-- Task item --
For the material below, return exactly the lines starting at the line containing "- [Kássia Ellen da Silva Nascimento]()" and ending at the line containing "- [Maria Carolina de J. de Moraes]()", both ends included, and no others.

-- Study material --

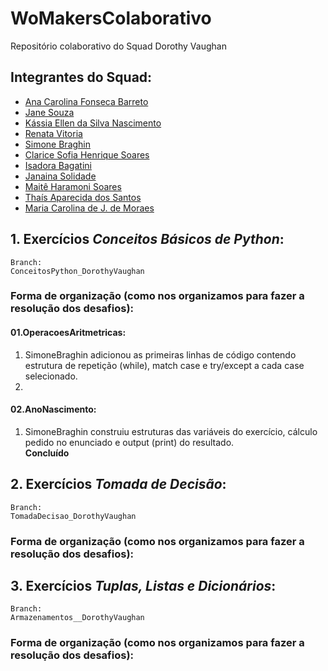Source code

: # WoMakersColaborativo
Repositório colaborativo do Squad Dorothy Vaughan


## Integrantes do Squad:
- [Ana Carolina Fonseca Barreto]()  
- [Jane Souza]()
- [Kássia Ellen da Silva Nascimento]()
- [Renata Vitoria]()
- [Simone Braghin](https://github.com/SimoneBraghin)
- [Clarice Sofia Henrique Soares](https://github.com/claricesoares)
- [Isadora Bagatini]()
- [Janaina Solidade]()
- [Maitê Haramoni Soares]()
- [Thaís Aparecida dos Santos]()
- [Maria Carolina de J. de Moraes]()

## 1. Exercícios *Conceitos Básicos de Python*:  
    Branch:  
    ConceitosPython_DorothyVaughan
### Forma de organização (como nos organizamos para fazer a resolução dos desafios):
#### 01.OperacoesAritmetricas:
1. SimoneBraghin adicionou as primeiras linhas de código contendo estrutura de repetição (while), match case e try/except a cada case selecionado.
2. 

#### 02.AnoNascimento: 
1. SimoneBraghin construiu estruturas das variáveis do exercício, cálculo pedido no enunciado e output (print) do resultado.  
**Concluído**

## 2. Exercícios *Tomada de Decisão*:  
    Branch:  
    TomadaDecisao_DorothyVaughan
### Forma de organização (como nos organizamos para fazer a resolução dos desafios):

## 3. Exercícios *Tuplas, Listas e Dicionários*:  
    Branch:  
    Armazenamentos__DorothyVaughan
### Forma de organização (como nos organizamos para fazer a resolução dos desafios):
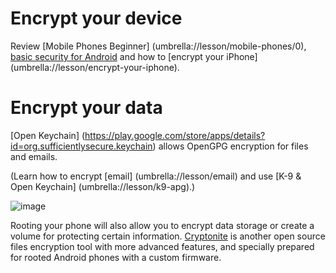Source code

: [Title]: # (Encryption of volumes)
[Order]: # (11)

# Encrypt your device

Review [Mobile Phones Beginner] (umbrella://lesson/mobile-phones/0), [basic security for Android](umbrella://lesson/android) and how to [encrypt your iPhone] (umbrella://lesson/encrypt-your-iphone).

# Encrypt your data

[Open Keychain] (https://play.google.com/store/apps/details?id=org.sufficientlysecure.keychain)  allows OpenGPG encryption for files and emails. 

(Learn how to encrypt [email]  (umbrella://lesson/email) and use [K-9 & Open Keychain] (umbrella://lesson/k9-apg).)

![image](mobileexp2.png)

Rooting your phone will also allow you to encrypt data storage or create a volume for protecting certain information. [Cryptonite](https://code.google.com/p/cryptonite/) is another open source files encryption tool with more advanced features, and specially prepared for rooted Android phones with a custom firmware.

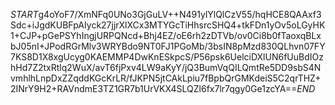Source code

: $START$g4oYoF7/XmNFq0UNo3GjGuLV++N491ylYlQlCzV55/hqHCE8QAAxf3Sdc+iJgdKUBFpAIyck27jjrXlXCx3MTYGcTiHhsrcSHQ4+tkFDn1yOv5oLGyHK1+CJP+pGePSYhIngjURPQNcd+Bhj4EZ/oE6rh2zDTVb/ov0Ci8b0fTaoxqBLxbJ05nI+JPodRGrMlv3WRYBdo9NT0FJ1PGoMb/3bsIN8pMzd830QLhvn07FY7KS8D1X8xgUcyg0KAEMMP4DwKnESkpcS/P56psk6UelciDXlUN6fUuBdIOzhHd7Z2txRtlq2WuX/avT6fjPxv4LW9aKyY/jQ3BumVqQILQmtRe5DD9sbS4NvmhlhLnpDxZZqddKGcKrLR/fJKPN5jtCAkLpiu7fBpbQrGMKdeiS5C2qrTHZ+2INrY9H2+RAVndmE3TZ1GR7b1UrVKX4SLQZl6fx7lr7qgy0Ge1zcYA==$END$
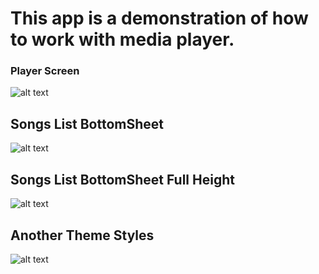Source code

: # This app is a demonstration of how to work with media player.                                                           

### Player Screen
![alt text](/screenshots/Screenshot_1542178137.png)

## Songs List BottomSheet
![alt text](https://github.com/VathnaDev/PM-MediaPlayer/blob/master/app/screenshots/Screenshot_1542178146.png)

## Songs List BottomSheet Full Height
![alt text](https://github.com/VathnaDev/PM-MediaPlayer/blob/master/app/screenshots/Screenshot_1542178150.png)

## Another Theme Styles
![alt text](https://github.com/VathnaDev/PM-MediaPlayer/blob/master/app/screenshots/Screenshot_1542162746.png)
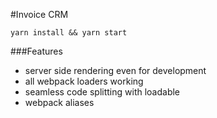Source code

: #Invoice CRM

`yarn install && yarn start`

###Features
* server side rendering even for development
* all webpack loaders working
* seamless code splitting with loadable
* webpack aliases
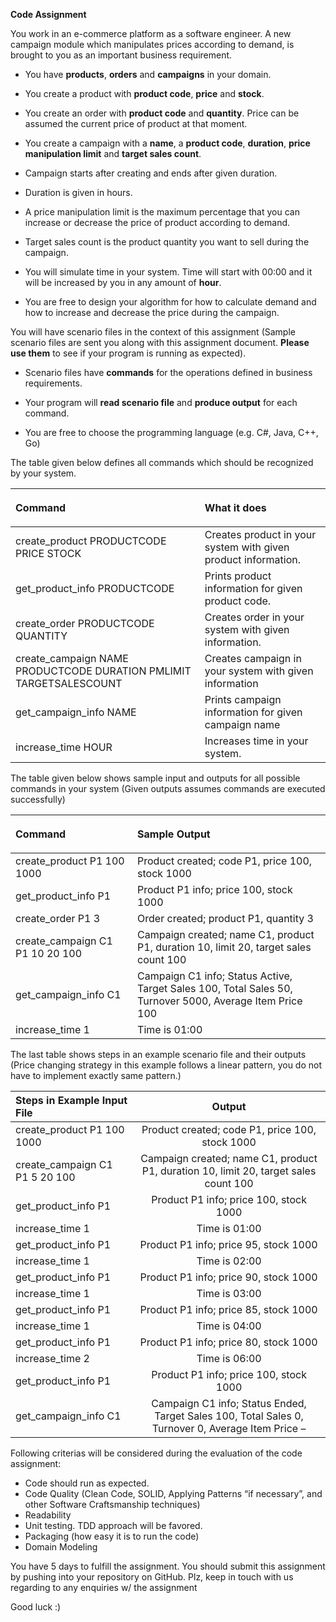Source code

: ﻿
**Code Assignment**

You work in an e-commerce platform as a software engineer. A new campaign module which manipulates prices according to demand, is brought to you as an important business requirement.

* You have **products**, **orders** and **campaigns** in your domain.

* You create a product with **product code**, **price** and **stock**.

* You create an order with **product code** and **quantity**. Price can be assumed the current price of product at that moment.
* You create a campaign with a **name**, a **product code**, **duration**, **price manipulation limit** and **target sales count**.
* Campaign starts after creating and ends after given duration.

* Duration is given in hours.

* A price manipulation limit is the maximum percentage that you can increase or decrease the price of product according to demand.
* Target sales count is the product quantity you want to sell during the campaign.
* You will simulate time in your system. Time will start with 00:00 and it will be increased by you in any amount of **hour**.
* You are free to design your algorithm for how to calculate demand and how to increase and decrease the price during the campaign.



You will have scenario files in the context of this assignment (Sample scenario files are sent you along with this assignment document. **Please use them** to see if your program is running as expected).

* Scenario files have **commands** for the operations defined in business requirements.

* Your program will **read scenario file** and **produce output** for each command.

* You are free to choose the programming language (e.g. C#, Java, C++, Go)

The table given below defines all commands which should be recognized by your system.


|<p></p><p>**Command**</p>|<p></p><p>**What it does**</p>|
| :- | :- |
|create\_product PRODUCTCODE PRICE STOCK|Creates product in your system with given product information.|
|get\_product\_info PRODUCTCODE|Prints product information for given product code.|
|create\_order PRODUCTCODE QUANTITY|Creates order in your system with given information.|
|create\_campaign NAME PRODUCTCODE DURATION PMLIMIT TARGETSALESCOUNT|Creates campaign in your system with given information|
|get\_campaign\_info NAME|Prints campaign information for given campaign name|
|increase\_time HOUR|Increases time in your system.|


The table given below shows sample input and outputs for all possible commands in your system (Given outputs assumes commands are executed successfully)




|<p></p><p>**Command**</p>|<p></p><p>**Sample Output**</p>|
| :- | :- |
|create\_product P1 100 1000|Product created; code P1, price 100, stock 1000|
|get\_product\_info P1|Product P1 info; price 100, stock 1000|
|create\_order P1 3|Order created; product P1, quantity 3|
|create\_campaign C1 P1 10 20 100|Campaign created; name C1, product P1, duration 10, limit 20, target sales count 100|
|get\_campaign\_info C1|Campaign C1 info; Status Active, Target Sales 100, Total Sales 50, Turnover 5000, Average Item Price 100|
|increase\_time 1|Time is 01:00|

The last table shows steps in an example scenario file and their outputs (Price changing strategy in this example follows a linear pattern, you do not have to implement exactly same pattern.)


|**Steps in Example Input File**|**Output**|
| :- | :-: |
|create\_product P1 100 1000|Product created; code P1, price 100, stock 1000|
|create\_campaign C1 P1 5 20 100|Campaign created; name C1, product P1, duration 10, limit 20, target sales count 100|
|get\_product\_info P1|Product P1 info; price 100, stock 1000|
|increase\_time 1|Time is 01:00|
|get\_product\_info P1|Product P1 info; price 95, stock 1000|
|increase\_time 1|Time is 02:00|
|get\_product\_info P1|Product P1 info; price 90, stock 1000|
|increase\_time 1|Time is 03:00|
|get\_product\_info P1|Product P1 info; price 85, stock 1000|
|increase\_time 1|Time is 04:00|
|get\_product\_info P1|Product P1 info; price 80, stock 1000|
|increase\_time 2|Time is 06:00|
|get\_product\_info P1|Product P1 info; price 100, stock 1000|
|get\_campaign\_info C1|Campaign C1 info; Status Ended, Target Sales 100, Total Sales 0, Turnover 0, Average Item Price –|


Following criterias will be considered during the evaluation of the code assignment:

* Code should run as expected.
* Code Quality (Clean Code, SOLID, Applying Patterns “if necessary”, and other Software Craftsmanship techniques)
* Readability
* Unit testing. TDD approach will be favored.
* Packaging (how easy it is to run the code)
* Domain Modeling

You have 5 days to fulfill the assignment. You should submit this assignment by pushing into your repository on GitHub. Plz, keep in touch with us regarding to any enquiries w/ the assignment

Good luck :)
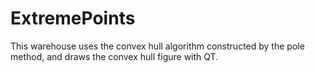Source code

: # ExtremePoints
This warehouse uses the convex hull algorithm constructed by the pole method, and draws the convex hull figure with QT.

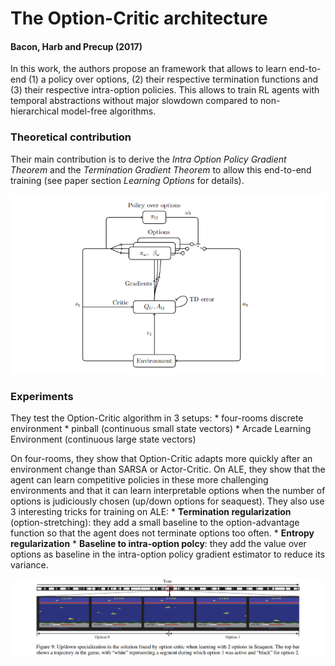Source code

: # The Option-Critic architecture
#### Bacon, Harb and Precup (2017)

In this work, the authors propose an framework that allows to learn end-to-end (1) a policy over options, (2) their respective termination functions and (3) their respective intra-option policies. This allows to train RL agents with temporal abstractions without major slowdown compared to non-hierarchical model-free algorithms.

### Theoretical contribution

Their main contribution is to derive the *Intra Option Policy Gradient Theorem* and the *Termination Gradient Theorem* to allow this end-to-end training (see paper section *Learning Options* for details).

![Diagram](Option_critic.png)

### Experiments

They test the Option-Critic algorithm in 3 setups:
    *  four-rooms discrete environment
    *  pinball (continuous small state vectors)
    *  Arcade Learning Environment (continuous large state vectors)

On four-rooms, they show that Option-Critic adapts more quickly after an environment change than SARSA or Actor-Critic. On ALE, they show that the agent can learn competitive policies in these more challenging environments and that it can learn interpretable options when the number of options is judiciously chosen (up/down options for seaquest). They also use 3 interesting tricks for training on ALE:
    * **Termination regularization** (option-stretching): they add a small baseline to the option-advantage function so that the agent does not terminate options too often.
    * **Entropy regularization**
    * **Baseline to intra-option polcy**: they add the value over options as baseline in the intra-option policy gradient estimator to reduce its variance.

![Interpretable Options](seaquest.png)
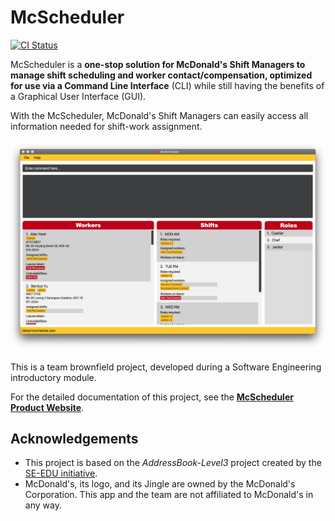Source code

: # McScheduler

[![CI Status](https://github.com/AY2021S1-CS2103-F10-4/tp/workflows/Java%20CI/badge.svg)](https://github.com/AY2021S1-CS2103-F10-4/tp/actions)

McScheduler is a **one-stop solution for McDonald's Shift Managers to manage shift scheduling and worker
contact/compensation, optimized for use via a Command Line Interface** (CLI) while still having the benefits of a
Graphical User Interface (GUI).

With the McScheduler, McDonald's Shift Managers can easily access all information needed for shift-work assignment.

![Ui](docs/images/Ui.png)

This is a team brownfield project, developed during a Software Engineering introductory module.

For the detailed documentation of this project, see the **[McScheduler Product Website](https://ay2021s1-cs2103-f10-4.github.io/tp/)**.

## Acknowledgements
* This project is based on the *AddressBook-Level3* project created by the [SE-EDU initiative](https://se-education.org).
* McDonald's, its logo, and its Jingle are owned by the McDonald's Corporation. This app and the team are not affiliated to McDonald's in any way. 
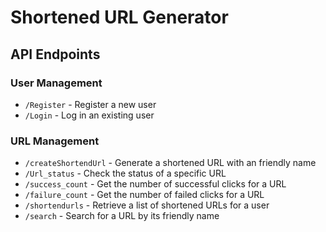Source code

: <h1>Shortened URL Generator</h1>
<h2>API Endpoints</h2>

<h3>User Management</h3>
<ul>
  <li><code>/Register</code> - Register a new user</li>
  <li><code>/Login</code> - Log in an existing user</li>
</ul>

<h3>URL Management</h3>
<ul>
  <li><code>/createShortendUrl</code> - Generate a shortened URL with an friendly name</li>
  <li><code>/Url_status</code> - Check the status of a specific URL</li>
  <li><code>/success_count</code> - Get the number of successful clicks for a URL</li>
  <li><code>/failure_count</code> - Get the number of failed clicks for a URL</li>
  <li><code>/shortendurls</code> - Retrieve a list of shortened URLs for a user</li>
  <li><code>/search</code> - Search for a URL by its friendly name </li>
</ul>
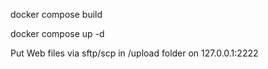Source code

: docker compose build

docker compose up -d


Put Web files via sftp/scp in /upload folder on 127.0.0.1:2222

-- Expected output --
- [Kássia Ellen da Silva Nascimento]()
- [Renata Vitoria]()
- [Simone Braghin](https://github.com/SimoneBraghin)
- [Clarice Sofia Henrique Soares](https://github.com/claricesoares)
- [Isadora Bagatini]()
- [Janaina Solidade]()
- [Maitê Haramoni Soares]()
- [Thaís Aparecida dos Santos]()
- [Maria Carolina de J. de Moraes]()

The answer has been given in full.